6. Ensure accountability to the extent possible
The final, and perhaps most difficult to implement, component of dissemination is accountability at all levels of the organization. Once an organization has made the decision to change, has implemented new procedures and services, and clinicians are trained and prepared to implement PTSD-related EBPs, accountability is what keeps the engine on the tracks. Two pieces are critical to introducing practice accountability: (1) developing familiarity and comfort with ongoing assessment of protocol adherence (e.g., fidelity monitoring) and clinical outcomes, which can be used to help ensure accountability; and (2) dedicated ongoing supervision and fidelity monitoring to help address problems with client progress and success.

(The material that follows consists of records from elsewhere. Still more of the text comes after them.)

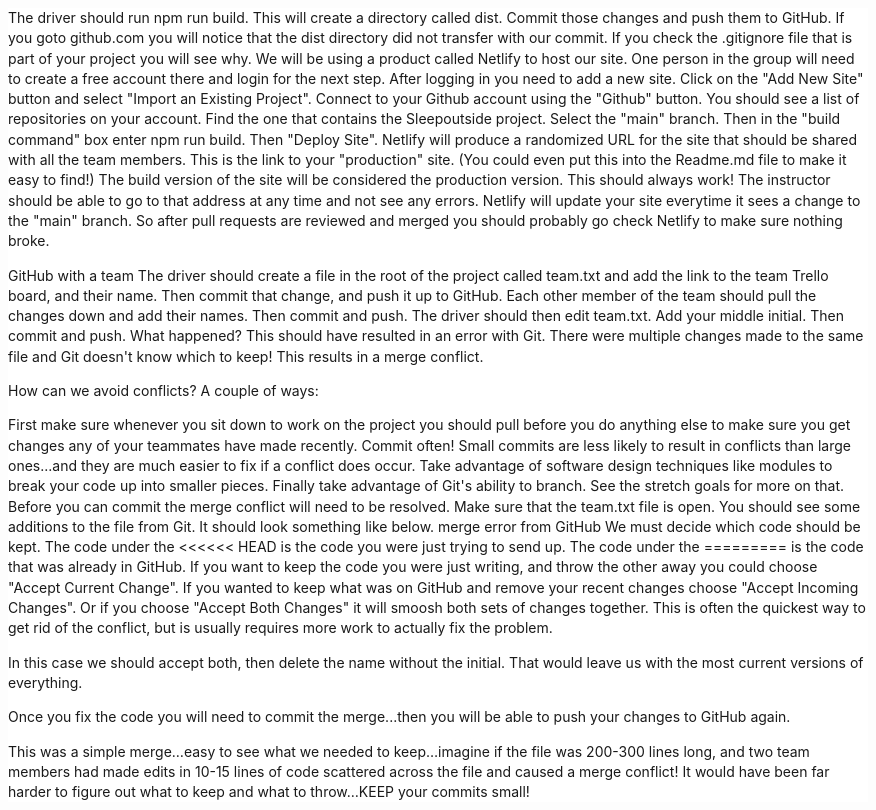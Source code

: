 The driver should run npm run build. This will create a directory called dist. Commit those changes and push them to GitHub. If you goto github.com you will notice that the dist directory did not transfer with our commit. If you check the .gitignore file that is part of your project you will see why.
We will be using a product called Netlify to host our site. One person in the group will need to create a free account there and login for the next step.
After logging in you need to add a new site. Click on the "Add New Site" button and select "Import an Existing Project". Connect to your Github account using the "Github" button. You should see a list of repositories on your account. Find the one that contains the Sleepoutside project.
Select the "main" branch. Then in the "build command" box enter npm run build. Then "Deploy Site". Netlify will produce a randomized URL for the site that should be shared with all the team members. This is the link to your "production" site. (You could even put this into the Readme.md file to make it easy to find!)
The build version of the site will be considered the production version. This should always work! The instructor should be able to go to that address at any time and not see any errors. Netlify will update your site everytime it sees a change to the "main" branch. So after pull requests are reviewed and merged you should probably go check Netlify to make sure nothing broke.

GitHub with a team
The driver should create a file in the root of the project called team.txt and add the link to the team Trello board, and their name. Then commit that change, and push it up to GitHub.
Each other member of the team should pull the changes down and add their names. Then commit and push.
The driver should then edit team.txt. Add your middle initial. Then commit and push. What happened?
This should have resulted in an error with Git. There were multiple changes made to the same file and Git doesn't know which to keep! This results in a merge conflict.

How can we avoid conflicts? A couple of ways:

First make sure whenever you sit down to work on the project you should pull before you do anything else to make sure you get changes any of your teammates have made recently.
Commit often! Small commits are less likely to result in conflicts than large ones...and they are much easier to fix if a conflict does occur.
Take advantage of software design techniques like modules to break your code up into smaller pieces.
Finally take advantage of Git's ability to branch. See the stretch goals for more on that.
Before you can commit the merge conflict will need to be resolved. Make sure that the team.txt file is open. You should see some additions to the file from Git. It should look something like below.
merge error from GitHub
We must decide which code should be kept. The code under the <<<<<< HEAD is the code you were just trying to send up. The code under the ========= is the code that was already in GitHub. If you want to keep the code you were just writing, and throw the other away you could choose "Accept Current Change". If you wanted to keep what was on GitHub and remove your recent changes choose "Accept Incoming Changes". Or if you choose "Accept Both Changes" it will smoosh both sets of changes together. This is often the quickest way to get rid of the conflict, but is usually requires more work to actually fix the problem.

In this case we should accept both, then delete the name without the initial. That would leave us with the most current versions of everything.

Once you fix the code you will need to commit the merge...then you will be able to push your changes to GitHub again.

This was a simple merge…easy to see what we needed to keep…imagine if the file was 200-300 lines long, and two team members had made edits in 10-15 lines of code scattered across the file and caused a merge conflict! It would have been far harder to figure out what to keep and what to throw…KEEP your commits small!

Further, strategies must be developed to incorporate goal-obtainment accountability at provider, facility, and system levels. This should include both incentives for success; and feedback, guidance, and ultimately consequences if goals are not met. Quite frankly, this may be the most difficult challenge to surmount in publicly-funded agencies, and requires committed and creative leadership throughout the system.